→ Brief:
After locating the line with "JWT_AUDIENCE = </br>" in the data that follows, return it and every later line exactly, up to and including the line with "- **Pomelo EntityFrameworkCore".

Rendered images with source text
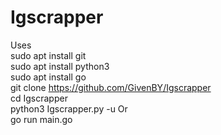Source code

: # Igscrapper
Uses<br/>
sudo apt install git<br/>
sudo apt install python3<br/>
sudo apt install go<br/>
git clone https://github.com/GivenBY/Igscrapper
<br/>
cd Igscrapper<br/>
python3 Igscrapper.py -u <username>
Or</br>
go run main.go





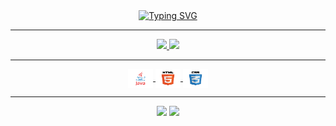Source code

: <div align="center">
<a href="https://git.io/typing-svg"><img src="https://readme-typing-svg.herokuapp.com?size=20&duration=5000&color=993399&center=true&width=600&height=40&lines=Ol%C3%A1%2C+Seja+Bem+Vindo(a)++ao+meu+perfil+%F0%9F%91%8B%F0%9F%98%84;" alt="Typing SVG" /></a>
</div>

___
  
<div align="center">
  <a href="https://github.com/Jennyferbp">
  <img height="150em" src="https://github-readme-stats.vercel.app/api?username=jennyferbarb&show_icons=true&theme=darcula&include_all_commits=true&count_private=true"/></td>
   <img height="150em" src="https://github-readme-stats.vercel.app/api/top-langs/?username=Jennyferbp&layout=compact&langs_count=16&theme=darcula" style="max-width: 100%;"></td>

</div>

____


<div align="center" style="display: inline_block">
  <img align="center" alt="ergon-Java" height="30" width="40" src="https://github.com/Jennyferbp/Jennyferbp/blob/main/java.svg">
  <img align="center" alt="ergon-HTML" height="30" width="40" src="https://github.com/Jennyferbp/Jennyferbp/blob/main/html.svg">
  <img align="center" alt="ergon-CSS" height="30" width="40" src="https://github.com/Jennyferbp/Jennyferbp/blob/main/css.svg">
</div>
  
____
  
<div align="center">
  <a href = "mailto:barbosaje.03@gmail.com"><img src="https://img.shields.io/badge/Gmail-D14836?style=for-the-badge&logo=gmail&logoColor=white" target="_blank"></a>
  <a href="https://www.linkedin.com/in/jennyfer-paiva-8a4012216/" target="_blank"><img src="https://img.shields.io/badge/-LinkedIn-%230077B5?style=for-the-badge&logo=linkedin&logoColor=white" target="_blank"></a> 
</div>
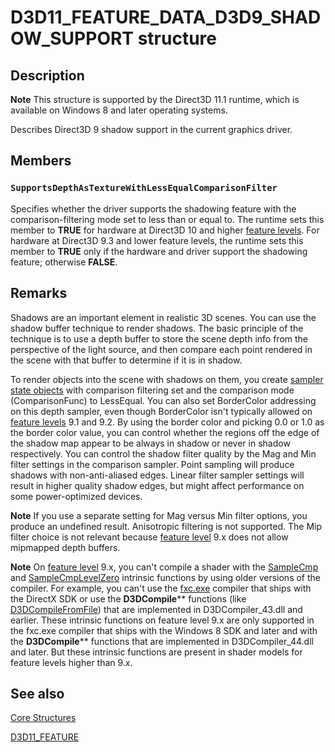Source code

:# D3D11_FEATURE_DATA_D3D9_SHADOW_SUPPORT structure

## Description

**Note** This structure is supported by the Direct3D 11.1 runtime, which is available on Windows 8 and later operating systems.

Describes Direct3D 9 shadow support in the current graphics driver.

## Members

### `SupportsDepthAsTextureWithLessEqualComparisonFilter`

Specifies whether the driver supports the shadowing feature with the comparison-filtering mode set to less than or equal to. The runtime sets this member to **TRUE** for hardware at Direct3D 10 and higher [feature levels](https://learn.microsoft.com/windows/desktop/direct3d11/overviews-direct3d-11-devices-downlevel-intro). For hardware at Direct3D 9.3 and lower feature levels, the runtime sets this member to **TRUE** only if the hardware and driver support the shadowing feature; otherwise **FALSE**.

## Remarks

Shadows are an important element in realistic 3D scenes. You can use the shadow buffer technique to render shadows. The basic principle of the technique is to use a depth buffer to store the scene depth info from the perspective of the light source, and then compare each point rendered in the scene with that buffer to determine if it is in shadow.

To render objects into the scene with shadows on them, you create [sampler state objects](https://learn.microsoft.com/windows/desktop/direct3dhlsl/dx-graphics-hlsl-sampler) with comparison filtering set and the comparison mode (ComparisonFunc) to LessEqual. You can also set BorderColor addressing on this depth sampler, even though BorderColor isn't typically allowed on [feature levels](https://learn.microsoft.com/windows/desktop/direct3d11/overviews-direct3d-11-devices-downlevel-intro) 9.1 and 9.2. By using the border color and picking 0.0 or 1.0 as the border color value, you can control whether the regions off the edge of the shadow map appear to be always in shadow or never in shadow respectively.
You can control the shadow filter quality by the Mag and Min filter settings in the comparison sampler. Point sampling will produce shadows with non-anti-aliased edges. Linear filter sampler settings will result in higher quality shadow edges, but might affect performance on some power-optimized devices.

**Note** If you use a separate setting for Mag versus Min filter options, you produce an undefined result. Anisotropic filtering is not supported. The Mip filter choice is not relevant because [feature level](https://learn.microsoft.com/windows/desktop/direct3d11/overviews-direct3d-11-devices-downlevel-intro) 9.x does not allow mipmapped depth buffers.

**Note** On [feature level](https://learn.microsoft.com/windows/desktop/direct3d11/overviews-direct3d-11-devices-downlevel-intro) 9.x, you can't compile a shader with the [SampleCmp](https://learn.microsoft.com/windows/desktop/direct3dhlsl/dx-graphics-hlsl-to-samplecmp) and [SampleCmpLevelZero](https://learn.microsoft.com/windows/desktop/direct3dhlsl/dx-graphics-hlsl-to-samplecmplevelzero) intrinsic functions by using older versions of the compiler. For example, you can't use the [fxc.exe](https://learn.microsoft.com/windows/desktop/direct3dtools/fxc) compiler that ships with the DirectX SDK or use the **D3DCompile**** functions (like [D3DCompileFromFile](https://learn.microsoft.com/windows/desktop/direct3dhlsl/d3dcompilefromfile)) that are implemented in D3DCompiler_43.dll and earlier. These intrinsic functions on feature level 9.x are only supported in the fxc.exe compiler that ships with the Windows 8 SDK and later and with the **D3DCompile**** functions that are implemented in D3DCompiler_44.dll and later.
But these intrinsic functions are present in shader models for feature levels higher than 9.x.

## See also

[Core Structures](https://learn.microsoft.com/windows/desktop/direct3d11/d3d11-graphics-reference-d3d11-core-structures)

[D3D11_FEATURE](https://learn.microsoft.com/windows/desktop/api/d3d11/ne-d3d11-d3d11_feature)
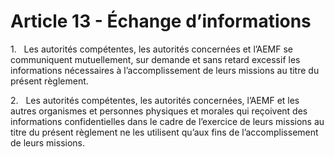 # Article 13 - Échange d’informations


1.   Les autorités compétentes, les autorités concernées et l’AEMF se communiquent mutuellement, sur demande et sans retard excessif les informations nécessaires à l’accomplissement de leurs missions au titre du présent règlement.

2.   Les autorités compétentes, les autorités concernées, l’AEMF et les autres organismes et personnes physiques et morales qui reçoivent des informations confidentielles dans le cadre de l’exercice de leurs missions au titre du présent règlement ne les utilisent qu’aux fins de l’accomplissement de leurs missions.
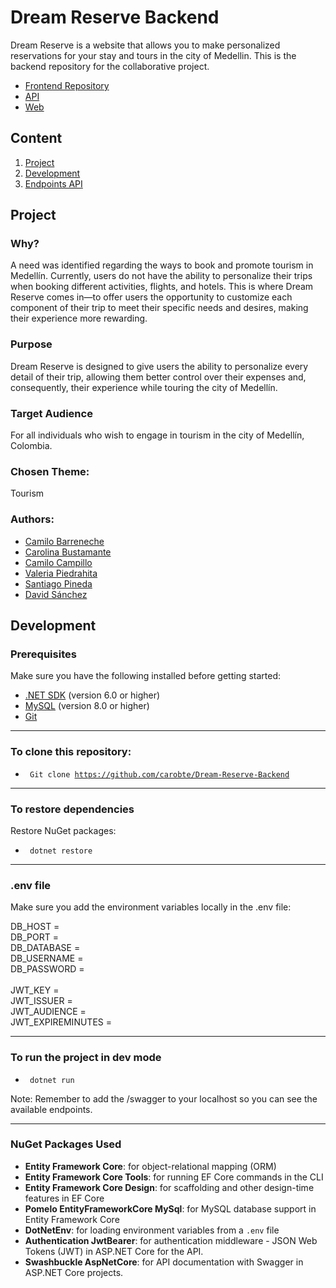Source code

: # Dream Reserve Backend

Dream Reserve is a website that allows you to make personalized reservations for your stay and tours in the city of Medellin. This is the backend repository for the collaborative project.

- [Frontend Repository](https://github.com/carobte/Dream-Reserve-front)
- [API](https://dream-reserve.azurewebsites.net/swagger/index.html)
- [Web](https://dream-reserve.vercel.app/)

## Content

1. [Project](#project)
2. [Development](#development-mode)
3. [Endpoints API](Endpoints.md)


## Project

### Why?

A need was identified regarding the ways to book and promote tourism in Medellín. Currently, users do not have the ability to personalize their trips when booking different activities, flights, and hotels. This is where Dream Reserve comes in—to offer users the opportunity to customize each component of their trip to meet their specific needs and desires, making their experience more rewarding.

### Purpose

 Dream Reserve is designed to give users the ability to personalize every detail of their trip, allowing them better control over their expenses and, consequently, their experience while touring the city of Medellín.

### Target Audience

 For all individuals who wish to engage in tourism in the city of Medellín, Colombia.

### Chosen Theme: 
Tourism

### Authors: 

- [Camilo Barreneche](https://www.github.com/camilobarre)
- [Carolina Bustamante](https://www.github.com/carobte)
- [Camilo Campillo](https://www.github.com/J-CamiloG)
- [Valeria Piedrahita](https://www.github.com/valeria2508)
- [Santiago Pineda](https://www.github.com/santiagopt97)
- [David Sánchez](https://www.github.com/deilons)

## Development 

### Prerequisites

Make sure you have the following installed before getting started:

- [.NET SDK](https://dotnet.microsoft.com/download) (version 6.0 or higher)
- [MySQL](https://www.mysql.com/) (version 8.0 or higher)
- [Git](https://git-scm.com/)

<hr>

### To clone this repository:

- <code> Git clone https://github.com/carobte/Dream-Reserve-Backend </code>

<hr>

### To restore dependencies

Restore NuGet packages:

- <code> dotnet restore </code>

<hr>

### .env file

Make sure you add the environment variables locally in the .env file:

DB_HOST =  </br>
DB_PORT =  </br>
DB_DATABASE = </br>
DB_USERNAME = </br>
DB_PASSWORD = </br>
</br>
JWT_KEY = </br> 
JWT_ISSUER = </br>
JWT_AUDIENCE = </br>
JWT_EXPIREMINUTES = </br>

<hr>

### To run the project in dev mode

- <code> dotnet run </code>

Note: Remember to add the /swagger to your localhost so you can see the available endpoints.

<hr>

### NuGet Packages Used

- **Entity Framework Core**: for object-relational mapping (ORM)
- **Entity Framework Core Tools**: for running EF Core commands in the CLI
- **Entity Framework Core Design**: for scaffolding and other design-time features in EF Core
- **Pomelo EntityFrameworkCore MySql**: for MySQL database support in Entity Framework Core
- **DotNetEnv**: for loading environment variables from a `.env` file
- **Authentication JwtBearer**: for authentication middleware - JSON Web Tokens (JWT) in ASP.NET Core for the API. 
- **Swashbuckle AspNetCore**: for API documentation with Swagger in ASP.NET Core projects.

→ Exercise result:
JWT_AUDIENCE = </br>
JWT_EXPIREMINUTES = </br>

<hr>

### To run the project in dev mode

- <code> dotnet run </code>

Note: Remember to add the /swagger to your localhost so you can see the available endpoints.

<hr>

### NuGet Packages Used

- **Entity Framework Core**: for object-relational mapping (ORM)
- **Entity Framework Core Tools**: for running EF Core commands in the CLI
- **Entity Framework Core Design**: for scaffolding and other design-time features in EF Core
- **Pomelo EntityFrameworkCore MySql**: for MySQL database support in Entity Framework Core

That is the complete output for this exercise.